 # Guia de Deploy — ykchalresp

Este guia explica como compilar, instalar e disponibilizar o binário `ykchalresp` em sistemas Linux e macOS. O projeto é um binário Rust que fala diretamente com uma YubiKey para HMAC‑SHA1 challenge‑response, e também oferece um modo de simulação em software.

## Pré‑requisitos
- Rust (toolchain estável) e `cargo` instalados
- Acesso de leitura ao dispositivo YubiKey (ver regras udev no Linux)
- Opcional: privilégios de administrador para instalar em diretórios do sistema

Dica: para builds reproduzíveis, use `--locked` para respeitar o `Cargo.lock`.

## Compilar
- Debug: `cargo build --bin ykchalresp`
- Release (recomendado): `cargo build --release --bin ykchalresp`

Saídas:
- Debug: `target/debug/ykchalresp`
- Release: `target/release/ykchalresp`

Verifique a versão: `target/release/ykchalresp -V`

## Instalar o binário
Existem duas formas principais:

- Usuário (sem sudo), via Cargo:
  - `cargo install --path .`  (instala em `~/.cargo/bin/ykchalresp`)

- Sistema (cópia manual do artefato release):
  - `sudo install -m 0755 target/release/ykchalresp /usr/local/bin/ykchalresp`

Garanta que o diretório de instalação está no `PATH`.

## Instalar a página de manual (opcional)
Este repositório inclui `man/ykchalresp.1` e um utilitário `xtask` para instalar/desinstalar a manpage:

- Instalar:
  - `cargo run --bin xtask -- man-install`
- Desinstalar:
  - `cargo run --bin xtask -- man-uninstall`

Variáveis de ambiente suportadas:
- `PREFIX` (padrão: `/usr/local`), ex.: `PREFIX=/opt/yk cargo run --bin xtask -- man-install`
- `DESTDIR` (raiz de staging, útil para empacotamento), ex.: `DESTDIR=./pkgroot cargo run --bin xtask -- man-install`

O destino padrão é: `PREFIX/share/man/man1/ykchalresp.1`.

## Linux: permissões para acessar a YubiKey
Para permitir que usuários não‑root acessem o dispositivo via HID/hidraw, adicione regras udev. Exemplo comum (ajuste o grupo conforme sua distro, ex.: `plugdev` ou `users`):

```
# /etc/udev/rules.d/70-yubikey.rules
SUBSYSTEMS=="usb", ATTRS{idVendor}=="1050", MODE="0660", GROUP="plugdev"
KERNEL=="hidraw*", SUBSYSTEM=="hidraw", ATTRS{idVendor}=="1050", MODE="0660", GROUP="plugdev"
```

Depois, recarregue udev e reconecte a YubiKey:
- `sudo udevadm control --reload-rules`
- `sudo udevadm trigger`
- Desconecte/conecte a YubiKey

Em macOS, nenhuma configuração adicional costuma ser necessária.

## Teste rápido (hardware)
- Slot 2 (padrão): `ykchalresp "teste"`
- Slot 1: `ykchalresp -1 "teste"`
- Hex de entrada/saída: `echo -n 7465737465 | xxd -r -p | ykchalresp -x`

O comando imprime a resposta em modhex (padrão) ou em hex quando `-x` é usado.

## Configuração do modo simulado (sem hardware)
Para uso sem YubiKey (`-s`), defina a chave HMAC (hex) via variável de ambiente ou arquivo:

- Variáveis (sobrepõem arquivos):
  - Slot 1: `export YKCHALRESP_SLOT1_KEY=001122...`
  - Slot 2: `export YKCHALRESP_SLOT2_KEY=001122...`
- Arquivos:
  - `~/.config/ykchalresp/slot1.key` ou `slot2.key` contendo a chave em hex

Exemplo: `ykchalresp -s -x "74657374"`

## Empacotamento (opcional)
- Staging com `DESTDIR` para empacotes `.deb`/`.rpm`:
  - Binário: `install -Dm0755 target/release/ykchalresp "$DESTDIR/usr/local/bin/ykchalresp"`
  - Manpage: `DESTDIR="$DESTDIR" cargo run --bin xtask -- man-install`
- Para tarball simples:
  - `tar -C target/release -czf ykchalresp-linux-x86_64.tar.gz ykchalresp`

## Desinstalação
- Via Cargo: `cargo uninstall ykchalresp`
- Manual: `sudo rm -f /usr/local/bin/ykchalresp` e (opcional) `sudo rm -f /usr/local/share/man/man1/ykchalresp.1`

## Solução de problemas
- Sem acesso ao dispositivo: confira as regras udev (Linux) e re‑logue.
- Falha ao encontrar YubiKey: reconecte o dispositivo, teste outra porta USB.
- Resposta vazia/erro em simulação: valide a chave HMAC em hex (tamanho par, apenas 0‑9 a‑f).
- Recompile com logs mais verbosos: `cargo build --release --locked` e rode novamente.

○ ○ ○ ○ ○ ○ ○

■ Exercise goal
A single figure is all that is needed: the number of lines above that contain the string "local".

■ Task result
4